Technical debt: What it is and why you should care - sirduncan
http://sdtimes.com/technical-debt-care/

======
bengali3
A hot topic for sure, but this is a highly simplified view in my opinion.
(remember too that everyone's experiences vary)

>There are tools that can evaluate your existing software code and determine
estimated levels of technical debt. If your IT department is not using this,
force them to do it. If they can’t, hire someone who can

Tools shouldn't be a requirement, a culture of open dialog should be. Your
team knows where the risks are, make sure they are comfortable raising issues
and are able to prioritize them AS A TEAM.

>Lastly, now that you now about the silent killer, make sure that you adopt
the software development practices necessary to insure that excellent code
quality is baked into the product. Adopt BDD/TDD and Continuous Integration
and Delivery.

For my teams I like to put the CI foundations first instead of last. This lays
the groundwork for TDD. Also understand that the dynamics of changing a team
to BDD/TDD is a much larger undertaking ( with plenty of risks all in its own
right ) and can take months of hard work and time investment.

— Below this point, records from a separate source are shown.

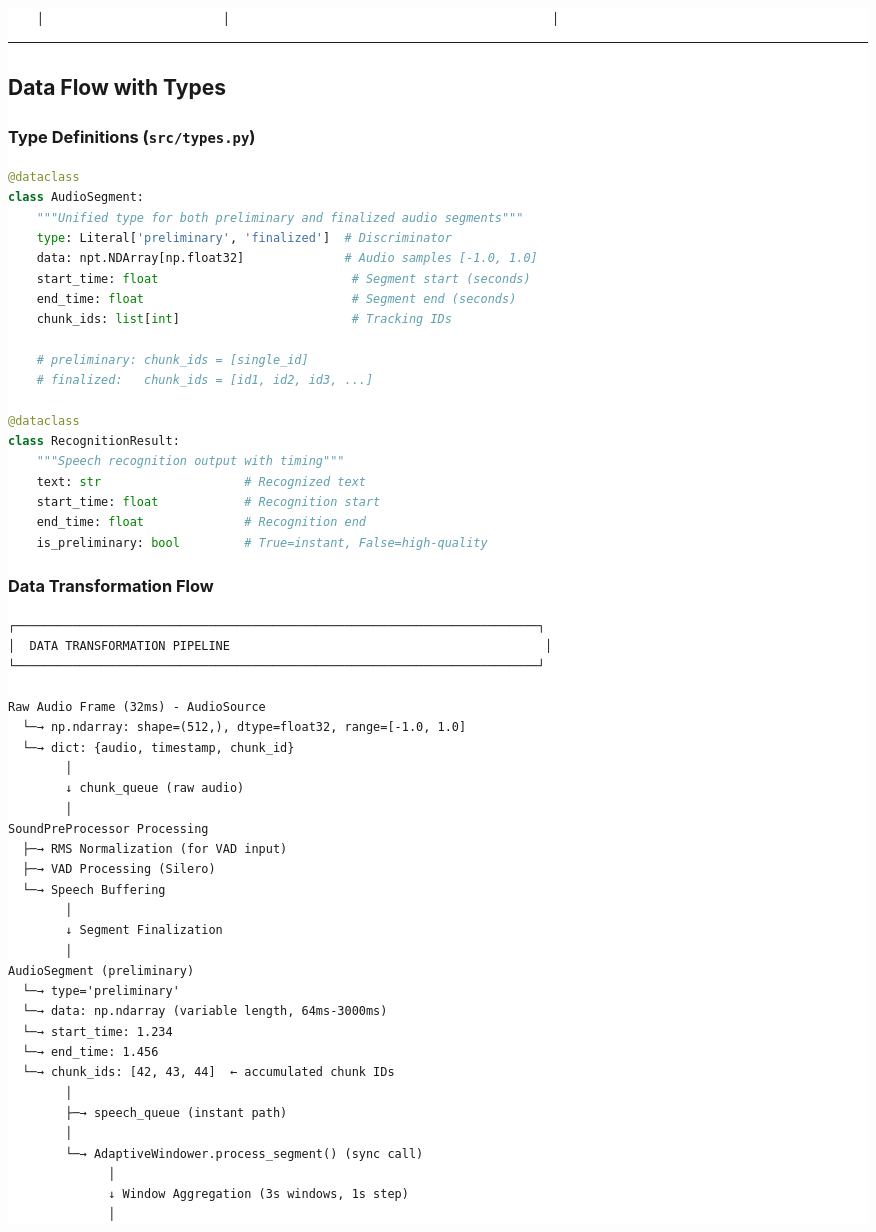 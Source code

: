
 ```
    │                         │                                             │
```

---

## Data Flow with Types

### Type Definitions (`src/types.py`)

```python
@dataclass
class AudioSegment:
    """Unified type for both preliminary and finalized audio segments"""
    type: Literal['preliminary', 'finalized']  # Discriminator
    data: npt.NDArray[np.float32]              # Audio samples [-1.0, 1.0]
    start_time: float                           # Segment start (seconds)
    end_time: float                             # Segment end (seconds)
    chunk_ids: list[int]                        # Tracking IDs

    # preliminary: chunk_ids = [single_id]
    # finalized:   chunk_ids = [id1, id2, id3, ...]

@dataclass
class RecognitionResult:
    """Speech recognition output with timing"""
    text: str                    # Recognized text
    start_time: float            # Recognition start
    end_time: float              # Recognition end
    is_preliminary: bool         # True=instant, False=high-quality
```

### Data Transformation Flow

```
┌─────────────────────────────────────────────────────────────────────────┐
│  DATA TRANSFORMATION PIPELINE                                            │
└─────────────────────────────────────────────────────────────────────────┘

Raw Audio Frame (32ms) - AudioSource
  └─→ np.ndarray: shape=(512,), dtype=float32, range=[-1.0, 1.0]
  └─→ dict: {audio, timestamp, chunk_id}
        │
        ↓ chunk_queue (raw audio)
        │
SoundPreProcessor Processing
  ├─→ RMS Normalization (for VAD input)
  ├─→ VAD Processing (Silero)
  └─→ Speech Buffering
        │
        ↓ Segment Finalization
        │
AudioSegment (preliminary)
  └─→ type='preliminary'
  └─→ data: np.ndarray (variable length, 64ms-3000ms)
  └─→ start_time: 1.234
  └─→ end_time: 1.456
  └─→ chunk_ids: [42, 43, 44]  ← accumulated chunk IDs
        │
        ├─→ speech_queue (instant path)
        │
        └─→ AdaptiveWindower.process_segment() (sync call)
              │
              ↓ Window Aggregation (3s windows, 1s step)
              │
```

Setting up CI gets all the delivery roadblocks out in the open and enables the
team to focus on repeat-ability and reliability. A simple accounting exercise
in documenting all the instances of technical debt does nothing to directly
resolve these issues and is a burden in its own right. While sometimes useful,
it should be a living document and part of the teams process, not merely a
one-and-done step.

A wholly separate topic is explaining technical debt to business users who may
not be truly familiar with SDLC.